**EXERCISE INSTRUCTIONS:**
From the entries below, copy each line in which the word "routine" occurs.

**SUPPLIED MATERIAL:**
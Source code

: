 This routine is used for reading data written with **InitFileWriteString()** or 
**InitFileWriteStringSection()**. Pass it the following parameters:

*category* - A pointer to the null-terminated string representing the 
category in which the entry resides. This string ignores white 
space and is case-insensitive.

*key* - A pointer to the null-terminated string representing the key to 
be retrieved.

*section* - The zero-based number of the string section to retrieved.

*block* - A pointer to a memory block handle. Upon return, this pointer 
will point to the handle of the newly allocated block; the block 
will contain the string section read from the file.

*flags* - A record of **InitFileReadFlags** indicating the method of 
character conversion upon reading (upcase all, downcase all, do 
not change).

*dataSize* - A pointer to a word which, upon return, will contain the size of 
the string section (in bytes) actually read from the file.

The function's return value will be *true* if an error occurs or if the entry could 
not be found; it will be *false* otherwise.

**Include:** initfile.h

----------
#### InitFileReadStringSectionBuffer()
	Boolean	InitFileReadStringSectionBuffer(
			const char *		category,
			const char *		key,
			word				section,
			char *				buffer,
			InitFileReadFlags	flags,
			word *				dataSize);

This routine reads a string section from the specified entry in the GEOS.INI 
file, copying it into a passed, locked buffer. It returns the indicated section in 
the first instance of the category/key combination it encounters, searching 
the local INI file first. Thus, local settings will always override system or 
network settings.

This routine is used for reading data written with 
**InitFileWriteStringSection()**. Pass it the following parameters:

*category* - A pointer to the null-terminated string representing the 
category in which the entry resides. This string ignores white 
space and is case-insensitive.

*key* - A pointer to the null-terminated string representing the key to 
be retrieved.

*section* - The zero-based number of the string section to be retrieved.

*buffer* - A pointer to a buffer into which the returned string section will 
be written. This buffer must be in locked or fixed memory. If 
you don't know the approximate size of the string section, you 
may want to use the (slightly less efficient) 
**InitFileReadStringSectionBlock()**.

**SOLUTION TO THIS EXERCISE:**
: This routine is used for reading data written with **InitFileWriteString()** or 
This routine reads a string section from the specified entry in the GEOS.INI 
This routine is used for reading data written with 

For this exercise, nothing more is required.